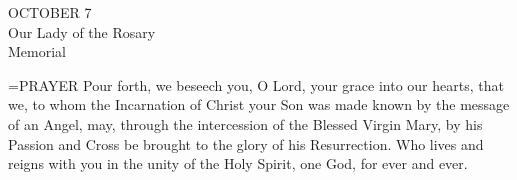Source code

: \begin{center}\normalsize OCTOBER 7\\
\footnotesize Our Lady of the Rosary\\
\footnotesize Memorial\\
\end{center}

\hangindent=\parindent \small{PRAYER 
Pour forth, we beseech you, O Lord,
your grace into our hearts,
that we, to whom the Incarnation of Christ your Son
was made known by the message of an Angel,
may, through the intercession of the Blessed Virgin Mary,
by his Passion and Cross
be brought to the glory of his Resurrection.
Who lives and reigns with you in the unity of the Holy Spirit,
one God, for ever and ever.\\}
 
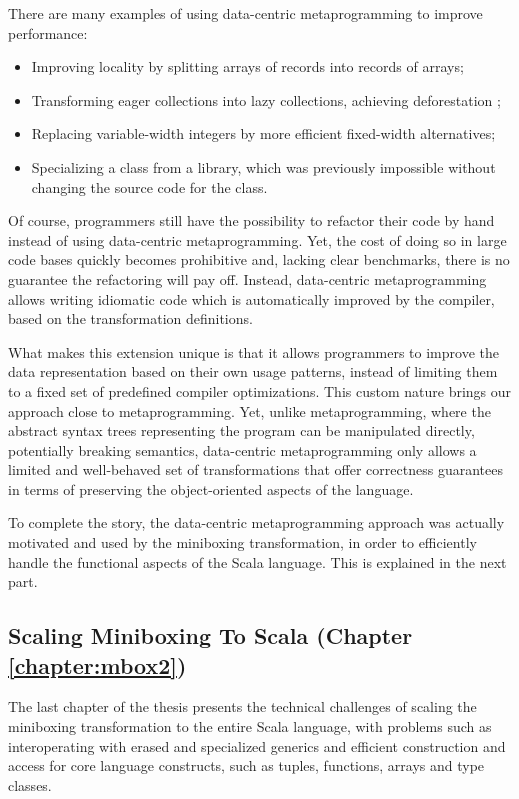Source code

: There are many examples of using data-centric metaprogramming to improve performance:
\begin{itemize}
  \item Improving locality by splitting arrays of records into records of arrays;
  \item Transforming eager collections into lazy collections, achieving deforestation \cite{wadler-deforestation};
  \item Replacing variable-width integers by more efficient fixed-width alternatives;
  \item Specializing a class from a library, which was previously impossible without changing the source code for the class.
\end{itemize}

Of course, programmers still have the possibility to refactor their code by hand instead of using data-centric metaprogramming. Yet, the cost of doing so in large code bases quickly becomes prohibitive and, lacking clear benchmarks, there is no guarantee the refactoring will pay off. Instead, data-centric metaprogramming allows writing idiomatic code which is automatically improved by the compiler, based on the transformation definitions.

What makes this extension unique is that it allows programmers to improve the data representation based on their own usage patterns, instead of limiting them to a fixed set of predefined compiler optimizations. This custom nature brings our approach close to metaprogramming. Yet, unlike metaprogramming, where the abstract syntax trees representing the program can be manipulated directly, potentially breaking semantics, data-centric metaprogramming only allows a limited and well-behaved set of transformations that offer correctness guarantees in terms of preserving the object-oriented aspects of the language.

To complete the story, the data-centric metaprogramming approach was actually motivated and used by the miniboxing transformation, in order to efficiently handle the functional aspects of the Scala language. This is explained in the next part.


\subsection{Scaling Miniboxing To Scala (Chapter \ref{chapter:mbox2})}

The last chapter of the thesis presents the technical challenges of scaling the miniboxing transformation to the entire Scala language, with problems such as interoperating with erased and specialized generics and efficient construction and access for core language constructs, such as tuples, functions, arrays and type classes.

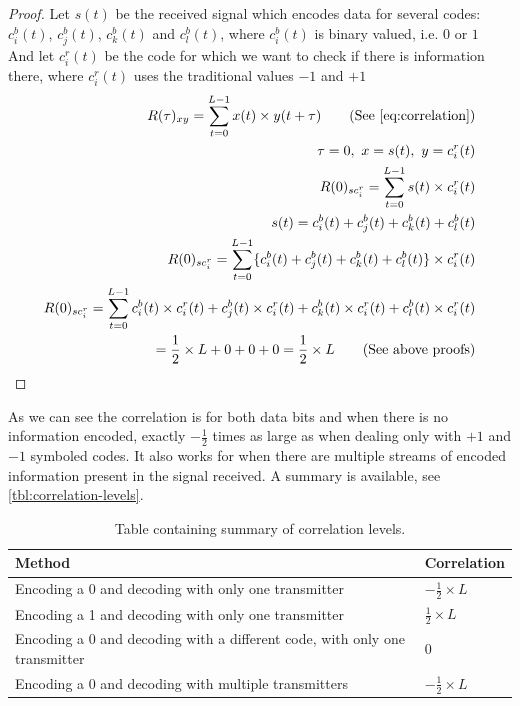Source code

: 		\begin{proof}
			Let $s(t)$ be the received signal which encodes data for several codes: $c^b_i(t)$, $c^b_j(t)$, $c^b_k(t)$ and $c^b_l(t)$, where $c^b_i(t)$ is binary valued, i.e. $0$ or $1$\\
			And let $c^r_i(t)$ be the code for which we want to check if there is information there, where $c^r_i(t)$ uses the traditional values $-1$ and $+1$ \\

			\begin{align*}
				R(\tau)_{xy} = \displaystyle\sum_{t = 0} ^ {L - 1} x(t) \times y(t + \tau)	\tag{See \autoref{eq:correlation}}
				\\ \tau = 0,\ x = s(t),\ y = c^r_i(t)	
				\\ R(0)_{sc^r_{i}} = \displaystyle\sum_{t = 0} ^ {L - 1} s(t) \times c^r_i(t)	
				\\ s(t) = c^b_i(t) + c^b_j(t) + c^b_k(t) + c^b_l(t)															
				\\ R(0)_{sc^r_{i}} = \displaystyle\sum_{t = 0} ^ {L - 1} \{ c^b_i(t) + c^b_j(t) + c^b_k(t) + c^b_l(t) \} \times c^r_i(t)
				\\ R(0)_{sc^r_{i}} = \displaystyle\sum_{t = 0} ^ {L - 1} c^b_i(t) \times c^r_i(t) + c^b_j(t) \times c^r_i(t) + c^b_k(t) \times c^r_i(t) + c^b_l(t) \times c^r_i(t)
				\\ = \frac{1}{2} \times L + 0 + 0 + 0 = \frac{1}{2} \times L \tag{See above proofs}
			\end{align*}

		\end{proof}




		As we can see the correlation is for both data bits and when there is no information encoded, exactly $-\frac{1}{2}$ times as large as when dealing only with $+1$ and $-1$ symboled codes. 
		It also works for when there are multiple streams of encoded information present in the signal received.
		A summary is available, see \autoref{tbl:correlation-levels}.

		\begin{table}[h!]
			\centering
			
			\begin{tabular}{| l | l |}
				\hline
				Method												& Correlation \\ \hline \hline
				Encoding a 0 and decoding with only one transmitter & $-\frac{1}{2} \times L$  \\ \hline
				Encoding a 1 and decoding with only one transmitter & $ \frac{1}{2} \times L$   \\ \hline
				Encoding a 0 and decoding with a different code, with only one transmitter & 0  \\ \hline
				Encoding a 0 and decoding with multiple transmitters & $-\frac{1}{2} \times L$ \\ \hline
			\end{tabular}
			\caption{Table containing summary of correlation levels.}
			\label{tbl:correlation-levels}
		\end{table}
+++++
**Task brief**:
Each line from the top of the records through the one containing "your grace into" needs to be transcribed exactly, without pictures.

**Response to the exercise**:
Source code

: \begin{center}\normalsize OCTOBER 7\\
\footnotesize Our Lady of the Rosary\\
\footnotesize Memorial\\
\end{center}

\hangindent=\parindent \small{PRAYER 
Pour forth, we beseech you, O Lord,
your grace into our hearts,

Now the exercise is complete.